BRIEF - Only a number is expected in reply: the number of lines below that include the word "fullsymbols".

RECORDS FOR THE TASK -

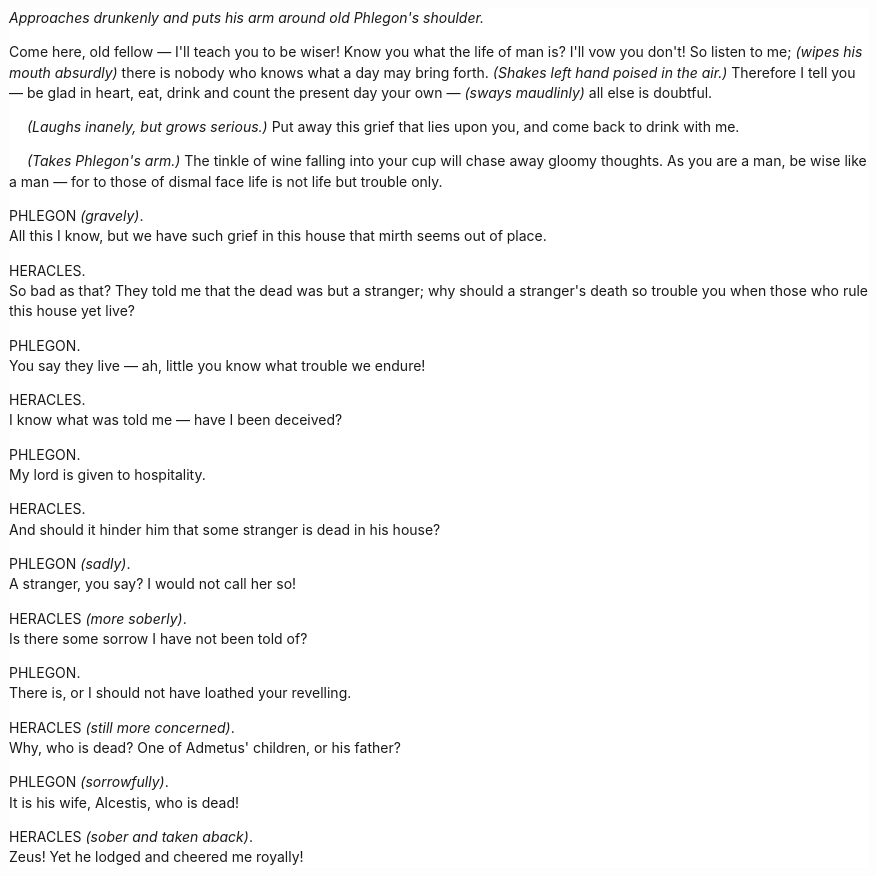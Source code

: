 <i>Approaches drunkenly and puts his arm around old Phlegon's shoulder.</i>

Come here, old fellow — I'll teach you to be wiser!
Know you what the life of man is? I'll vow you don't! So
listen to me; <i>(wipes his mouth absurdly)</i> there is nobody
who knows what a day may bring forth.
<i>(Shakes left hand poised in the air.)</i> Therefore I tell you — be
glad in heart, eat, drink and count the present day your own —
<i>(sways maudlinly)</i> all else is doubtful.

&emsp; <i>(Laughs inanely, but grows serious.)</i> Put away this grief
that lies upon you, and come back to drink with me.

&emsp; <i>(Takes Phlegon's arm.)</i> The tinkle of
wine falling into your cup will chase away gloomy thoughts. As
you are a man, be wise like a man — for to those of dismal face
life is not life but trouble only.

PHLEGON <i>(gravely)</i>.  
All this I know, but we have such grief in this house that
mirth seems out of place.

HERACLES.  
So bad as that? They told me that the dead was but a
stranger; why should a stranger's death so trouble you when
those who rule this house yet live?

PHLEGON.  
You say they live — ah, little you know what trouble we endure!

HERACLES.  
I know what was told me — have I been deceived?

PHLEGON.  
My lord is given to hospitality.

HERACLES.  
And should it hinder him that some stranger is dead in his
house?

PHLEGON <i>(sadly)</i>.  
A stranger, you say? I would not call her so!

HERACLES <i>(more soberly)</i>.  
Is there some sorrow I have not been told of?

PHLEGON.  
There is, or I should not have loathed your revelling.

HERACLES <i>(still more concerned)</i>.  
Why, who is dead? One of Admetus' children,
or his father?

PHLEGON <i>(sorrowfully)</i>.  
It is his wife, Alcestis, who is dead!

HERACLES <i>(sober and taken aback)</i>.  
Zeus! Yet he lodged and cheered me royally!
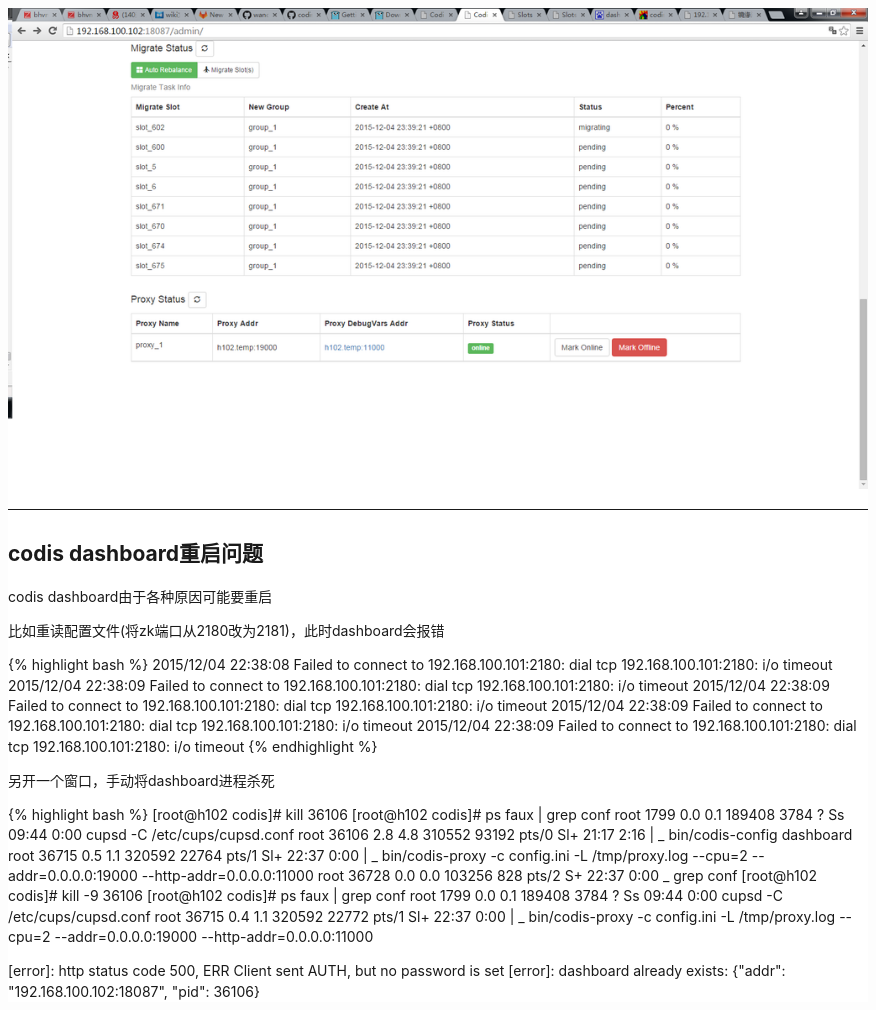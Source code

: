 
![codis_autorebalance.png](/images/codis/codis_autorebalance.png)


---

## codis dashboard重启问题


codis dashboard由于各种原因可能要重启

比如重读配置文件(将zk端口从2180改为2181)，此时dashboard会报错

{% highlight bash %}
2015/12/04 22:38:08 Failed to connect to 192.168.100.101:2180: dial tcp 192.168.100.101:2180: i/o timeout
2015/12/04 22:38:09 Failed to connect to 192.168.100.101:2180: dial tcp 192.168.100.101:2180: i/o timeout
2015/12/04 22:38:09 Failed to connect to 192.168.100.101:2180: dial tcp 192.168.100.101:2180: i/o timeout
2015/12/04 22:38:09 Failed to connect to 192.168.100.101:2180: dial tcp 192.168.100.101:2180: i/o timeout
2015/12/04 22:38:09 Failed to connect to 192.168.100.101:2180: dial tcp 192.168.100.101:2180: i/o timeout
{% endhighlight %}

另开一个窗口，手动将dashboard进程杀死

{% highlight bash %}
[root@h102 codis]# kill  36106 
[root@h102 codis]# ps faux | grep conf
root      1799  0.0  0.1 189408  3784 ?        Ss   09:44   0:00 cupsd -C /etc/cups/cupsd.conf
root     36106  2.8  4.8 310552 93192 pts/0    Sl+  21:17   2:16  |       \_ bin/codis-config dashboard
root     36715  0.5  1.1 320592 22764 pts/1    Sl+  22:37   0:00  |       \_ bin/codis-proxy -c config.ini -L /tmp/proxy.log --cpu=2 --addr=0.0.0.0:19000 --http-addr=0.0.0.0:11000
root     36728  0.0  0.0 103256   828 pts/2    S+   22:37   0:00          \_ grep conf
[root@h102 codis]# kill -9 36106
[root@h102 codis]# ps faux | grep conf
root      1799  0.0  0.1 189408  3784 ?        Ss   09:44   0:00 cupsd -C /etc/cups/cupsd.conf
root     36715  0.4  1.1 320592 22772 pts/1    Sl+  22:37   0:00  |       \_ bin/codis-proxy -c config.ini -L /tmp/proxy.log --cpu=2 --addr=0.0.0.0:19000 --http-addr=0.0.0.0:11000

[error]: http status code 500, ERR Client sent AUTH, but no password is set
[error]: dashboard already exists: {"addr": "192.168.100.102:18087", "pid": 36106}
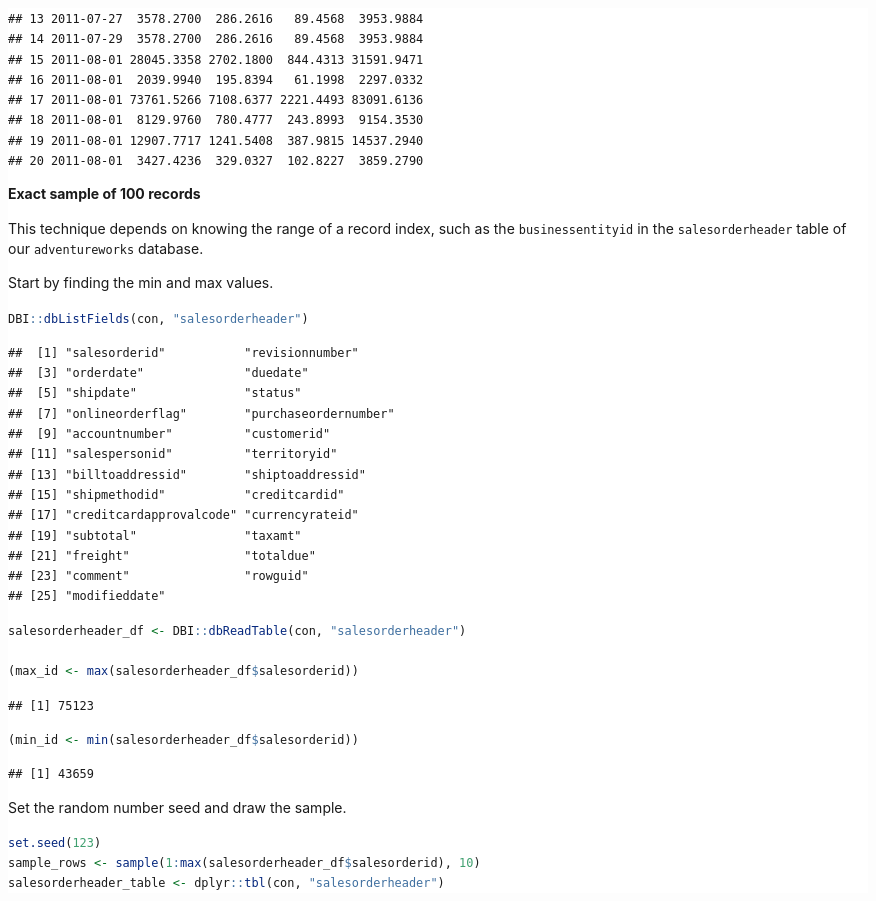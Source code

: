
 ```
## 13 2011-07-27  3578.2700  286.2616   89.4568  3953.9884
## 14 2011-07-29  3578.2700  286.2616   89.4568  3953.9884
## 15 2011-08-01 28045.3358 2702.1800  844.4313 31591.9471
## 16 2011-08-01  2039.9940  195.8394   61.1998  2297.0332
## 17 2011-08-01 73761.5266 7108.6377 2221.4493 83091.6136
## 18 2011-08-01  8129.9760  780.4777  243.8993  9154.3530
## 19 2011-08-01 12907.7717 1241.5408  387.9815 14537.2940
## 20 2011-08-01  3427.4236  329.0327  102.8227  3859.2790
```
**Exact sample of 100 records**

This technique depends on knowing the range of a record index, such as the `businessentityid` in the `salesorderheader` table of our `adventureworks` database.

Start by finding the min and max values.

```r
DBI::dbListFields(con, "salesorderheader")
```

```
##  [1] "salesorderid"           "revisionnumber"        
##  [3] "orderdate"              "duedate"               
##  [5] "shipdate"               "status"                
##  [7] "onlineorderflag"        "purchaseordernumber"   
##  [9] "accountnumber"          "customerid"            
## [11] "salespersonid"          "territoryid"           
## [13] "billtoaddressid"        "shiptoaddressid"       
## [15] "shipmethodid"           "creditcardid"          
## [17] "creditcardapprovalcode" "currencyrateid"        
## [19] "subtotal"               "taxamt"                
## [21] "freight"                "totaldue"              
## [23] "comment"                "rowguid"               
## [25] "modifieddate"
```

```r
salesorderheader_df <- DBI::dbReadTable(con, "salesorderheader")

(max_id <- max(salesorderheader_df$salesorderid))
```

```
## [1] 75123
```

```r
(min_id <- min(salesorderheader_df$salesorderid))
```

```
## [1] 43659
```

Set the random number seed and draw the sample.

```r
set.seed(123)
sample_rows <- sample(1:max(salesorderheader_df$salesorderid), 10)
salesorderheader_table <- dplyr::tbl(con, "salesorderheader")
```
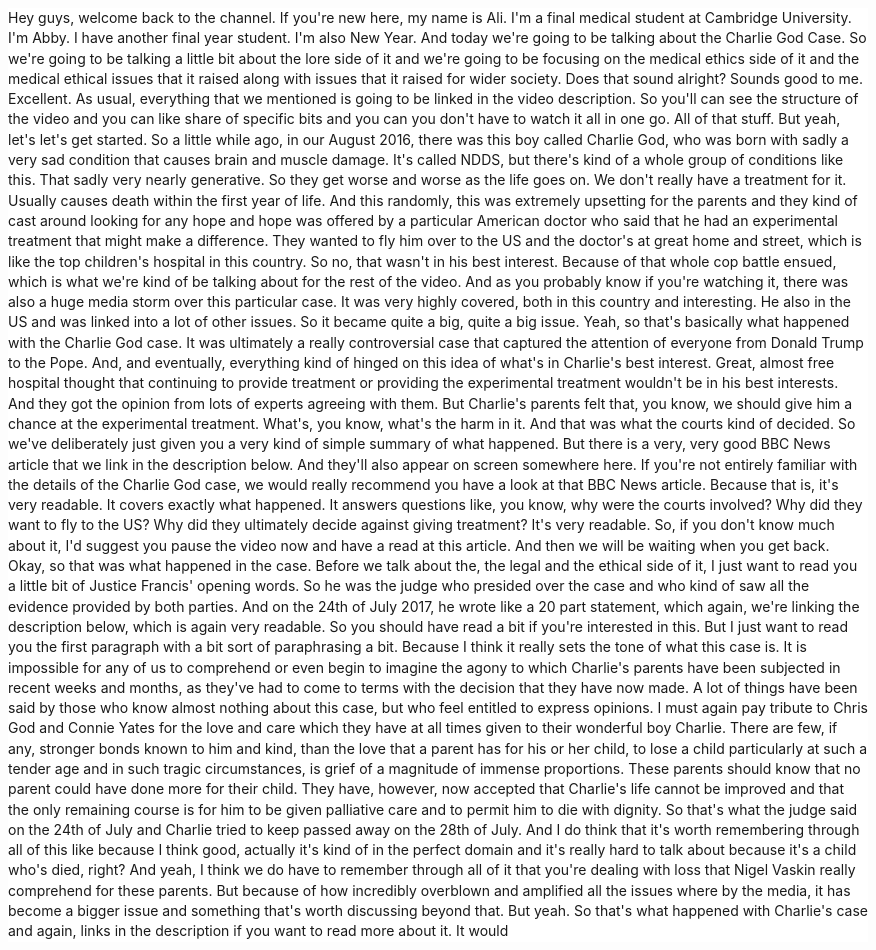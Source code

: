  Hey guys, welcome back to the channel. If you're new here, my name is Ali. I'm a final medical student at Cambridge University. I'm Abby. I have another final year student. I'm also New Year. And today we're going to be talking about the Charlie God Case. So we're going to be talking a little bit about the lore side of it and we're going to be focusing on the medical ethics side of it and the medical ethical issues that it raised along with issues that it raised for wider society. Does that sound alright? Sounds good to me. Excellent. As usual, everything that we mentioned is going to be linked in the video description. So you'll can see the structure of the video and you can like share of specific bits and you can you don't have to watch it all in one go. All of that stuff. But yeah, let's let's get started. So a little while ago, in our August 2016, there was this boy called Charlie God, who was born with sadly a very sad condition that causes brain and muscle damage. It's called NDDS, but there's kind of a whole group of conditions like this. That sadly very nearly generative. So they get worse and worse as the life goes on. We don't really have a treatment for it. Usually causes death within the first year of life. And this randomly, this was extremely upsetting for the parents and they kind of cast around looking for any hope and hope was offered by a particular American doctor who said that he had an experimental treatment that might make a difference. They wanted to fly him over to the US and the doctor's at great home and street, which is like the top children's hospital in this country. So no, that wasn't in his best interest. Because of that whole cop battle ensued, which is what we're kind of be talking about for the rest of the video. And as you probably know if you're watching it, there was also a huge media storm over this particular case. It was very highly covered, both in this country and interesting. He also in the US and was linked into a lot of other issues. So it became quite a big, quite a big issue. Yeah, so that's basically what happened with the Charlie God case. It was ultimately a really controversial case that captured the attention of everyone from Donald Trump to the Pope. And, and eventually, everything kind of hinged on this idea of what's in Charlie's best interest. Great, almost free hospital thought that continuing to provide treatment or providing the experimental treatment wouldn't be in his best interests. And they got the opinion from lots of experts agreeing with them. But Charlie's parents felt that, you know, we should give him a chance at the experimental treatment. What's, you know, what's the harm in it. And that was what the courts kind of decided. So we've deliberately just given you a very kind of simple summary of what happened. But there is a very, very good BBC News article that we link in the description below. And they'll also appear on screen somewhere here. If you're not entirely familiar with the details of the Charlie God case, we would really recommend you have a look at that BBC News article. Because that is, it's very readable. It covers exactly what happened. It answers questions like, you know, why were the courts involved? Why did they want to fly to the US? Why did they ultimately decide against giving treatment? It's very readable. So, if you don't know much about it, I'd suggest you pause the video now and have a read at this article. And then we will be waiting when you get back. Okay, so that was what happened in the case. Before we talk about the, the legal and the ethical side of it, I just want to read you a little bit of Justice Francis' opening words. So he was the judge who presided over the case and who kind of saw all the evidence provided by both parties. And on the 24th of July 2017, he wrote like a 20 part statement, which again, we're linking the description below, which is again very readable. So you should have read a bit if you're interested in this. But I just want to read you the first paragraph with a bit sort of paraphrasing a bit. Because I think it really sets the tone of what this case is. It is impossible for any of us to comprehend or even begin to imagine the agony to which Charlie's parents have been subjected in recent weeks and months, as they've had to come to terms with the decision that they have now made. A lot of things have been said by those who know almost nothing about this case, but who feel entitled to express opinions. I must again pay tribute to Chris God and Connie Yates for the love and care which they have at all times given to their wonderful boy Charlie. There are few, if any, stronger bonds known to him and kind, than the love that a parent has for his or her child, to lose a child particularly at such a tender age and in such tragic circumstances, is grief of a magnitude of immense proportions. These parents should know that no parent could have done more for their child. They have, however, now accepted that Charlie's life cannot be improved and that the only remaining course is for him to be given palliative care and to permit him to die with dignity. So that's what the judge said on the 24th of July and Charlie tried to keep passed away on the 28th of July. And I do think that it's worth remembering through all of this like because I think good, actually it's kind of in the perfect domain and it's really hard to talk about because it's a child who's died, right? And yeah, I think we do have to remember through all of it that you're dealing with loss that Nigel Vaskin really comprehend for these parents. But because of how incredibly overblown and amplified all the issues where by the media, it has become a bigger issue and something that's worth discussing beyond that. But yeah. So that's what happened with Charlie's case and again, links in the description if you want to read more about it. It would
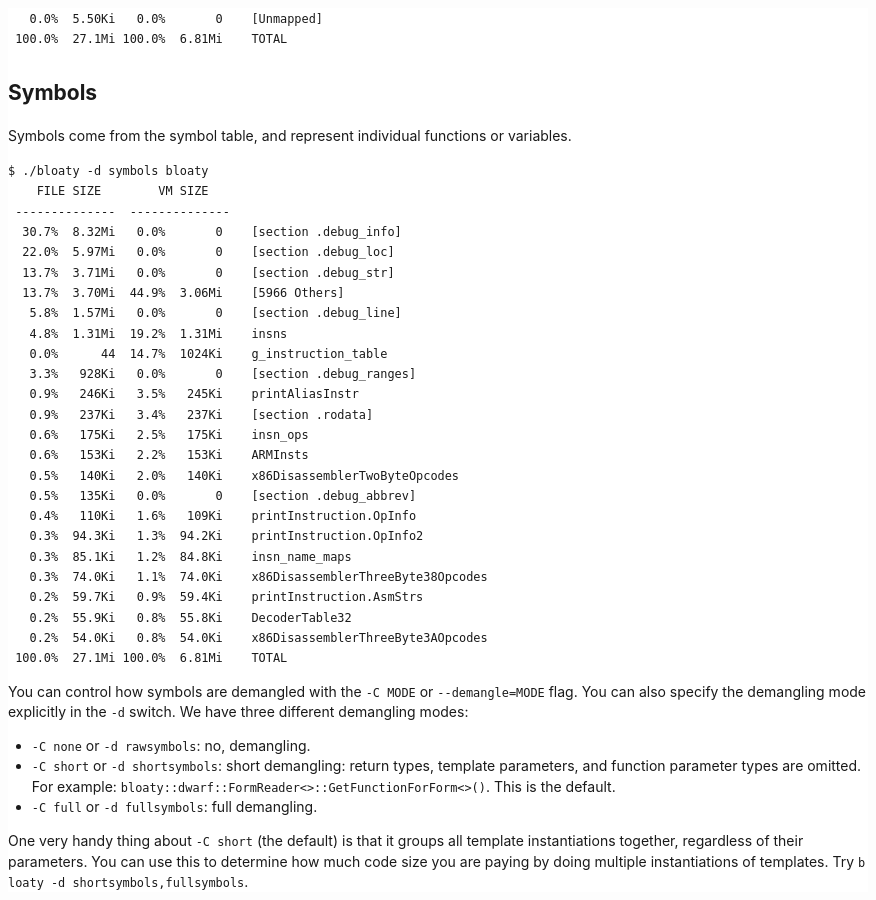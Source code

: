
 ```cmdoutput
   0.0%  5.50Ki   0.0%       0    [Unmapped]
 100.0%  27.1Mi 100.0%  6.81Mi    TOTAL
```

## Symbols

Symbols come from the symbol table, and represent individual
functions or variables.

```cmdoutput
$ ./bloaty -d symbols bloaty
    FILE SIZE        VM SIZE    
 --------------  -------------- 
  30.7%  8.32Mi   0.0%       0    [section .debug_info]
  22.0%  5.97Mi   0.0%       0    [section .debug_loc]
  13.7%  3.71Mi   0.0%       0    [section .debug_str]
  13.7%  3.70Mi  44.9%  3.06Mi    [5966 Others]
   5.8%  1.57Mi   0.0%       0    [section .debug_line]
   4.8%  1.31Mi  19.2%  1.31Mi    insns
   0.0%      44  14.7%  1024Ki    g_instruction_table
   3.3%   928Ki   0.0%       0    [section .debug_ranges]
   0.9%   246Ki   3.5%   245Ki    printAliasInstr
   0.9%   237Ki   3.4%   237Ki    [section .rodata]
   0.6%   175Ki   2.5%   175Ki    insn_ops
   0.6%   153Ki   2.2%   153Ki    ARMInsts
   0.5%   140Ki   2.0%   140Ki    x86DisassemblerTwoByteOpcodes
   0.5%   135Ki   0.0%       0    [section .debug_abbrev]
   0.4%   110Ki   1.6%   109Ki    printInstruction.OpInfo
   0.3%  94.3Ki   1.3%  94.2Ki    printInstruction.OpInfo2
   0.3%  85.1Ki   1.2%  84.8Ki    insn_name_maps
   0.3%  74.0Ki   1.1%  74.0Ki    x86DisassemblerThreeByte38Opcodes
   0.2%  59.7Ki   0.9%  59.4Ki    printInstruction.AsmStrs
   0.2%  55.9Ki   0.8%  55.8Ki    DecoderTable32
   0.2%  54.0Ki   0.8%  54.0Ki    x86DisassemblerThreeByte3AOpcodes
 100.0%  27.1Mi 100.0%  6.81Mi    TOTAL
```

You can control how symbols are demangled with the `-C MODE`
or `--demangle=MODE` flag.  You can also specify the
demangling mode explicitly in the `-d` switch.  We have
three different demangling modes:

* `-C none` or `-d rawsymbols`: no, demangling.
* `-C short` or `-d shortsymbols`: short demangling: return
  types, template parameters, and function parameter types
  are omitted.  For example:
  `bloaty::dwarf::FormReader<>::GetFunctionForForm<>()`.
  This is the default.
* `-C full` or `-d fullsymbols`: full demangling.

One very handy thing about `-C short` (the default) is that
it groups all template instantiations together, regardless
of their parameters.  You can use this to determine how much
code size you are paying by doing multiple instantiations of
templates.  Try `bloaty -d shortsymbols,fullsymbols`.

OUTPUT - 2